Items from a data source

Start of Block

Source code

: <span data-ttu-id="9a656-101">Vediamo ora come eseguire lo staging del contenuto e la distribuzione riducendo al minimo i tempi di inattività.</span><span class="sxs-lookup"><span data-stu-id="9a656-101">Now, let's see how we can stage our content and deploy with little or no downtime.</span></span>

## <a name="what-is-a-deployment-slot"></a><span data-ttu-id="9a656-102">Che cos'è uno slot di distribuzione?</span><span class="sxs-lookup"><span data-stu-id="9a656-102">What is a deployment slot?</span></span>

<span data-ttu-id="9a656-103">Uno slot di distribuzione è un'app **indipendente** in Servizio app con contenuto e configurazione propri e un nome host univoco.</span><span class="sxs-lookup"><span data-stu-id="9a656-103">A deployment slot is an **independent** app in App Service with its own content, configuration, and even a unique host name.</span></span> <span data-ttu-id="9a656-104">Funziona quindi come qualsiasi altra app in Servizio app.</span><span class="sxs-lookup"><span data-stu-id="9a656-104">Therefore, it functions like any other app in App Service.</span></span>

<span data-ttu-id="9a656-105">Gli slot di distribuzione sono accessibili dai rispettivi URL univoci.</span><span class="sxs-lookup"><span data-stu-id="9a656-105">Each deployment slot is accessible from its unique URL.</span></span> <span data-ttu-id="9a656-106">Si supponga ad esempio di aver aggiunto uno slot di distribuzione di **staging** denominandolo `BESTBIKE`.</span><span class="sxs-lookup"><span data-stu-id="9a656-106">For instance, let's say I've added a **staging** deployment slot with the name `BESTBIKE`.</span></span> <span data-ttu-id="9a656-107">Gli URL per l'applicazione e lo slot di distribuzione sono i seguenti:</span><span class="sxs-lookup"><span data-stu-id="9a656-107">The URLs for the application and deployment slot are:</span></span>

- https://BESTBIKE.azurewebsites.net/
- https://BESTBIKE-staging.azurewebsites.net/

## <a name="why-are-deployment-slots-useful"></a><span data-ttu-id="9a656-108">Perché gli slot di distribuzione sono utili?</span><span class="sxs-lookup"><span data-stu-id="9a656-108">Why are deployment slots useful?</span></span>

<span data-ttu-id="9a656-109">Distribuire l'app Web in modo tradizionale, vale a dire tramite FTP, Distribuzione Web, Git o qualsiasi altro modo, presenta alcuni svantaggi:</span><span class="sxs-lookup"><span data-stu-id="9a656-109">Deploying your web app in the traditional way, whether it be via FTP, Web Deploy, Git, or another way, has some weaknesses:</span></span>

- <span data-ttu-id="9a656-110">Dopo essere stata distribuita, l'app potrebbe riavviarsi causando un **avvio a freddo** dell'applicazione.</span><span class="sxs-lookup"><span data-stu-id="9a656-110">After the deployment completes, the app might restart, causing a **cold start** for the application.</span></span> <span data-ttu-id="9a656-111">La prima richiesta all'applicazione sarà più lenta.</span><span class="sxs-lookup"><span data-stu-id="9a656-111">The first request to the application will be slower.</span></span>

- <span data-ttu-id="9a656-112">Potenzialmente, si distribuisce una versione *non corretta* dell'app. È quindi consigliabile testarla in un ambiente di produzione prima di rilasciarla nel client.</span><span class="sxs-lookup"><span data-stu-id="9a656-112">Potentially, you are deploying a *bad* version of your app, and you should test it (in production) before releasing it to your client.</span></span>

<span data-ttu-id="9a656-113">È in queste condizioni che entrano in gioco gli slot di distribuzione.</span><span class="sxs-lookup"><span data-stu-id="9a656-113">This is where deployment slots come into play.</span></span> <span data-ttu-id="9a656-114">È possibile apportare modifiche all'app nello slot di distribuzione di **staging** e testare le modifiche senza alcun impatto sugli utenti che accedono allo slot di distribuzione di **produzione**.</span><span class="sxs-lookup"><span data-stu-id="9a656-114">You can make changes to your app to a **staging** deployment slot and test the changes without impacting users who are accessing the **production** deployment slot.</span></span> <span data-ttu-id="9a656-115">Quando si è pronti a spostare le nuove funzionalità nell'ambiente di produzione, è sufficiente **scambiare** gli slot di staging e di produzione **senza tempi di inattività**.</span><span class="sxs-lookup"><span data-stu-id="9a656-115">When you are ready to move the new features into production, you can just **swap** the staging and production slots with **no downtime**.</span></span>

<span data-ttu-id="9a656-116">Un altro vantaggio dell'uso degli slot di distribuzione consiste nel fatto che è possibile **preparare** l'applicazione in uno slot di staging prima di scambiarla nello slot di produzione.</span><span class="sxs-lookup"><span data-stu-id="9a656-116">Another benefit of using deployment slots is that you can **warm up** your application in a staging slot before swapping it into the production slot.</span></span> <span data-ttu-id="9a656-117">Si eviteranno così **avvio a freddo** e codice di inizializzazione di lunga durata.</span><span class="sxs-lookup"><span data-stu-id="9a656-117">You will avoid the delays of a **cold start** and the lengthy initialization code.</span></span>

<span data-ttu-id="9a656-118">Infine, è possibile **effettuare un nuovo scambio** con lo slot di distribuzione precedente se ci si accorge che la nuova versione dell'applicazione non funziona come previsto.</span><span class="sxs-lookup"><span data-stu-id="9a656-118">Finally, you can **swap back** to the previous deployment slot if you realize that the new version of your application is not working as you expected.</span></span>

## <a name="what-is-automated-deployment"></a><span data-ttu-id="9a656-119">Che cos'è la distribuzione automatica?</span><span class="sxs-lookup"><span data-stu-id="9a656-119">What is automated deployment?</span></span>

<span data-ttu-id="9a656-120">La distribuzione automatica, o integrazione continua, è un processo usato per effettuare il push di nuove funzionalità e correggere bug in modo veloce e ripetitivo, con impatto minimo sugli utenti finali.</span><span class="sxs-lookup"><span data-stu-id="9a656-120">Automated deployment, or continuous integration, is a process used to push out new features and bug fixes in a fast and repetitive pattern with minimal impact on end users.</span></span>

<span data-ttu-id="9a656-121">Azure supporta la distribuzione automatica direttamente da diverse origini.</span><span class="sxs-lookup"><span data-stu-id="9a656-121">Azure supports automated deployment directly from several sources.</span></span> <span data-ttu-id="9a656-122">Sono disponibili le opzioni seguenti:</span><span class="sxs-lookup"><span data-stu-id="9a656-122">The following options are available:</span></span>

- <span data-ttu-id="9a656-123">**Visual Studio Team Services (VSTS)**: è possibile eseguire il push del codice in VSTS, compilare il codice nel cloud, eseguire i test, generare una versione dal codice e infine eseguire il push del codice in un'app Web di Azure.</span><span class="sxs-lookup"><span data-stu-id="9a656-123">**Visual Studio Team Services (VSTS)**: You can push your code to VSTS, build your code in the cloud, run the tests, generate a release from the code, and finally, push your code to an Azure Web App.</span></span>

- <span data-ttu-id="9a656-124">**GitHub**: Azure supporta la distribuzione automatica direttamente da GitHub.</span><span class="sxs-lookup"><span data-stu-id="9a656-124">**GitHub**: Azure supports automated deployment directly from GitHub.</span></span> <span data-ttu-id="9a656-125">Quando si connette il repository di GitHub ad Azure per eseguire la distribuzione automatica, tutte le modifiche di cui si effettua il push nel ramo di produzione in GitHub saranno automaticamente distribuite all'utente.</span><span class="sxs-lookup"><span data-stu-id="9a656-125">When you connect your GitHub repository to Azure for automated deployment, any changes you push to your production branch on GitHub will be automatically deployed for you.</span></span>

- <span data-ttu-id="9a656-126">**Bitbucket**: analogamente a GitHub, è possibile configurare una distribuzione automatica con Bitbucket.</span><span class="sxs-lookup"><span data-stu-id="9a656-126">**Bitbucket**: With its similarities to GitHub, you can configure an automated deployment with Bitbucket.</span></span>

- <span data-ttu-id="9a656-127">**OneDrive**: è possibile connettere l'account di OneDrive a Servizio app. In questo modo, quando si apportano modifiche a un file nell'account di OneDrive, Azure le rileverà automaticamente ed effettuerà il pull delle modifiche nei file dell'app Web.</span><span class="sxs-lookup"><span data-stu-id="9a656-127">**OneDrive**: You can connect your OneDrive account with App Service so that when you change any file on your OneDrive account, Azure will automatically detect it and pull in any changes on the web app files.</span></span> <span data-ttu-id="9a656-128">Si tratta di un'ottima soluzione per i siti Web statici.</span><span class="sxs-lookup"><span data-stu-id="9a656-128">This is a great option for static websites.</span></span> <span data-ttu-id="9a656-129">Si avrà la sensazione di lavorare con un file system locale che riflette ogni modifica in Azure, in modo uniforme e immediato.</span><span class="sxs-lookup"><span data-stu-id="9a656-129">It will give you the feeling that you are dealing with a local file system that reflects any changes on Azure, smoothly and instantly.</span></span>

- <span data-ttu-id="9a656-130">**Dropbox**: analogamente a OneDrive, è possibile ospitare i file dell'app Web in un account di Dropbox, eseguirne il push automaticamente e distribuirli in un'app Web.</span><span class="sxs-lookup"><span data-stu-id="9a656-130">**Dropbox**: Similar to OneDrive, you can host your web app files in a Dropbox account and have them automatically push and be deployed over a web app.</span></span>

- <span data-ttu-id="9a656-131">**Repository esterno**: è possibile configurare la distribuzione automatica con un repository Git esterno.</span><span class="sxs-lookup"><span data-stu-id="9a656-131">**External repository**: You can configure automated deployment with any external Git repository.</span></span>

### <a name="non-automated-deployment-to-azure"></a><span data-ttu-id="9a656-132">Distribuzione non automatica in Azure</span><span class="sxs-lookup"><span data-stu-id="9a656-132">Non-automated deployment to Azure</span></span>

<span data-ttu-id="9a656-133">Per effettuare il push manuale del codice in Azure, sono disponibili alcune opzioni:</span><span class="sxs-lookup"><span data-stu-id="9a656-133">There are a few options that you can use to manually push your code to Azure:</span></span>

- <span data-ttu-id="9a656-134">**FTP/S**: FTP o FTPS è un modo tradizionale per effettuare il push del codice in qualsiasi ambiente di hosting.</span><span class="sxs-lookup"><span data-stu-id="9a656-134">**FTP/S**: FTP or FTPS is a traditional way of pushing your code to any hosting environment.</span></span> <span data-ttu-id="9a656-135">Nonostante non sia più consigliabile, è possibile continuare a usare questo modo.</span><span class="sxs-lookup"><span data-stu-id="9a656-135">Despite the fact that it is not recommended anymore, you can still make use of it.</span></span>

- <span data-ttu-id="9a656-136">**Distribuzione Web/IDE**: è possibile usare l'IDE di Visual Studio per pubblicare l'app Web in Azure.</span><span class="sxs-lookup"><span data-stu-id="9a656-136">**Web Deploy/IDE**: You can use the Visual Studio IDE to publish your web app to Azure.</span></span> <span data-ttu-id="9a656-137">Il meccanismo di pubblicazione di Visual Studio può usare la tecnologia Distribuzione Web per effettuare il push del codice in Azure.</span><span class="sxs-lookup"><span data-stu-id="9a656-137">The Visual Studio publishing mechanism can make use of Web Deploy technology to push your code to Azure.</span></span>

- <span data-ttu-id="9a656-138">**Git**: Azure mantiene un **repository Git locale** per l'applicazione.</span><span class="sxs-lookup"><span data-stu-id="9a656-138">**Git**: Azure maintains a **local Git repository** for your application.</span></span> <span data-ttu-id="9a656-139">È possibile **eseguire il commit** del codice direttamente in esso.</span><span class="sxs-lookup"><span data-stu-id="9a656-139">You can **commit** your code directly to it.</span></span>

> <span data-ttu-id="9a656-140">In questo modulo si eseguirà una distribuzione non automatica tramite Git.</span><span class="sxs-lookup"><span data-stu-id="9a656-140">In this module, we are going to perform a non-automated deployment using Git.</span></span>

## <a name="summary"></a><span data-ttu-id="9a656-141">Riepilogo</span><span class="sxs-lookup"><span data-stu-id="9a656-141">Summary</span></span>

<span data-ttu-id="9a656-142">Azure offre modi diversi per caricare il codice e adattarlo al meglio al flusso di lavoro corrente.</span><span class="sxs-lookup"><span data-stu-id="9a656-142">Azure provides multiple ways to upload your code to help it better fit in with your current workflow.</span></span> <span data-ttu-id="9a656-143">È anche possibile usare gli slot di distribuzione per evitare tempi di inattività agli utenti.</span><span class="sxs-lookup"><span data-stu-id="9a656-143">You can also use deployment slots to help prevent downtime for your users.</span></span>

End of Block

» **TASK GOAL**: Each line above with the string "azurewebsites" should be reported in full.

» **COMPLETED TASK**:
- https://BESTBIKE.azurewebsites.net/
- https://BESTBIKE-staging.azurewebsites.net/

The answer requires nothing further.